Society, Politics, and Economy in Modern Turkey: Sociology of Turkey - Maintained by Tugrul Keskin
We are at a point in our work when we can no longer ignore empires and the imperial context in our studies. (p. 5)
― Edward W. Said, Culture and Imperialism

Friday, May 23, 2014

Between Two Rationalities: The Possibility of an Alternative Politics in Turkey

By Bülent Küçük

Jadaliyya - May 23 2014 

How can the results of the recent municipal elections in Turkey be understood amidst the constantly changing political landscape: graft scandals, revolting judicial decisions, changing political alliances, and an ever-increasing polarization? It can be argued that only preliminary lessons can be drawn when analyzing an ongoing historical process for historical and structural clues. This is a state that cannot overcome a widening social opposition, which views elections as the only conduit for democracy (while tampering with these very conduits themselves), which is only able to use brute force against the voices expressed on the streets. It is a state that can only tell lies, since it can no longer (re)produce its own reality, turning ever more clearly into a security and police apparatus. In such a context, do the results of the local elections count for anything?
The question here is: when marginalized identities proliferate, when new sorrows and indignations amass, when a populist government manages to monopolize all branches of power under its thumb, what kind of democratic institutions and practices, what kind of struggle, can resist or even transform this kind of rule?
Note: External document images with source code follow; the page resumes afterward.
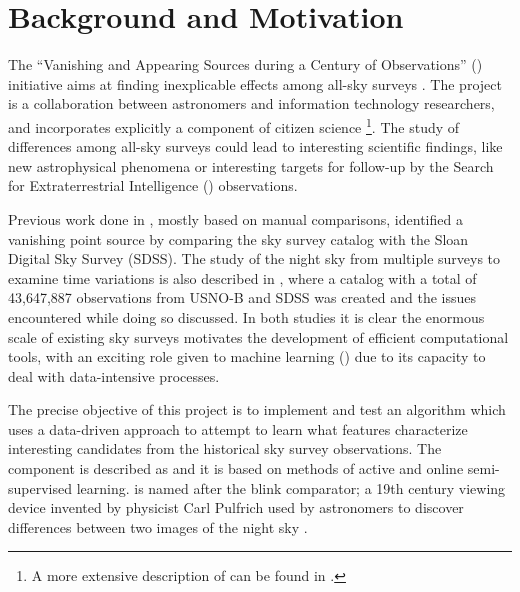 \section{Background and Motivation} \label{sect:intro:background}

The ``Vanishing and Appearing Sources during a Century of Observations'' (\vasco) initiative aims at finding inexplicable effects among all-sky surveys \cite{article:vasco-paper, article:our-sky}. The \vasco project is a collaboration between astronomers and information technology researchers, and incorporates explicitly a component of citizen science \footnote{A more extensive description of \vasco can be found in \cite{web:vasco}.}. The study of differences among all-sky surveys could lead to interesting scientific findings, like new astrophysical phenomena or interesting targets for follow-up by the Search for Extraterrestrial Intelligence (\seti) observations. \newline

Previous work done in \cite{article:our-sky}, mostly based on manual comparisons, identified a vanishing point source by comparing the \usno sky survey catalog with the Sloan Digital Sky Survey (SDSS). The study of the night sky from multiple surveys to examine time variations is also described in \cite{article:two-epoch-catalog}, where a catalog with a total of 43,647,887 observations from USNO-B and SDSS was created and the issues encountered while doing so discussed. In both studies it is clear the enormous scale of existing sky surveys motivates the development of efficient computational tools, with an exciting role given to machine learning (\ml) due to its capacity to deal with data-intensive processes. \newline

The precise objective of this project is to implement and test an \ml algorithm which uses a data-driven approach to attempt to learn what features characterize interesting candidates from the historical sky survey observations. The \ml component is described as \mlblink and it is based on methods of active and online semi-supervised learning. \mlblink is named after the blink comparator; a 19th century viewing device invented by physicist Carl Pulfrich used by astronomers to discover differences between two images of the night sky \cite{article:blink-comparator}. \newline

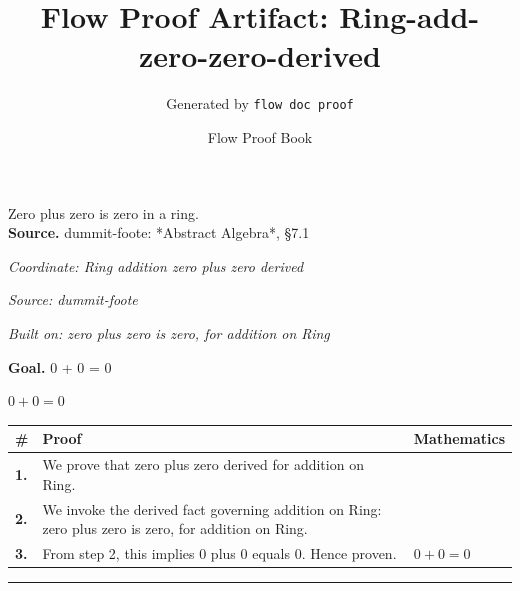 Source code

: \documentclass[11pt]{article}
\title{Flow Proof Artifact: Ring-add-zero-zero-derived}
\author{Generated by \texttt{flow doc proof}}
\date{Flow Proof Book}
\theoremstyle{definition}
\begin{document}
\maketitle
Zero plus zero is zero in a ring.\\[0.5em]
\textbf{Source.} dummit-foote: *Abstract Algebra*, §7.1\\[0.5em]
\bigskip
{}\par
\smallskip\noindent\textit{Coordinate: Ring \cdot addition \cdot zero plus zero derived}\par
\smallskip\noindent\textit{Source: dummit-foote}\par
\smallskip\noindent\textit{Built on: zero plus zero is zero, for addition on Ring}\par
\medskip
\noindent\textbf{Goal.} 0 + 0 = 0\par
\noindent$\displaystyle 0 + 0 = 0$\par
\medskip
\noindent
\begin{tabular}{@{} >{\raggedright\arraybackslash}p{} >{\raggedright\arraybackslash}p{} >{\raggedleft\arraybackslash}p{} @{}}
\textbf{\#} & \textbf{Proof} & \textbf{Mathematics} \\
\midrule
\textbf{1.} & We prove that zero plus zero derived for addition on Ring. & \\[0.45em]
\textbf{2.} & We invoke the derived fact governing addition on Ring: zero plus zero is zero, for addition on Ring. & \\[0.45em]
\textbf{3.} & From step 2, this implies 0 plus 0 equals 0. Hence proven. & $\displaystyle 0 + 0 = 0$ \\[0.45em]
\bottomrule
\end{tabular}
\label{thm:Ring-addition-zero_plus_zero_derived}
\par\medskip\hrule
\end{document}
How will it be possible to prevent this single-party, single-identity, single-family, one-man rule to drag society into bigger disasters after the collapse of expansionist foreign policies and nearly going to war with some of its neighbors? Amidst this climate of conflict, secret negotiations are supposedly ongoing with the Kurdish Liberation Movement; these are hardly likely to be conductive to a new constitutional arrangement that deepens democracy and brings peace to the conflict. What kind of mechanisms and forces can push this government towards more democratization and the consolidation of the peace process? And finally, how could such an opposition go beyond the simple strategy of exposing government corruption and lawlessness and become more encompassing in its opposition?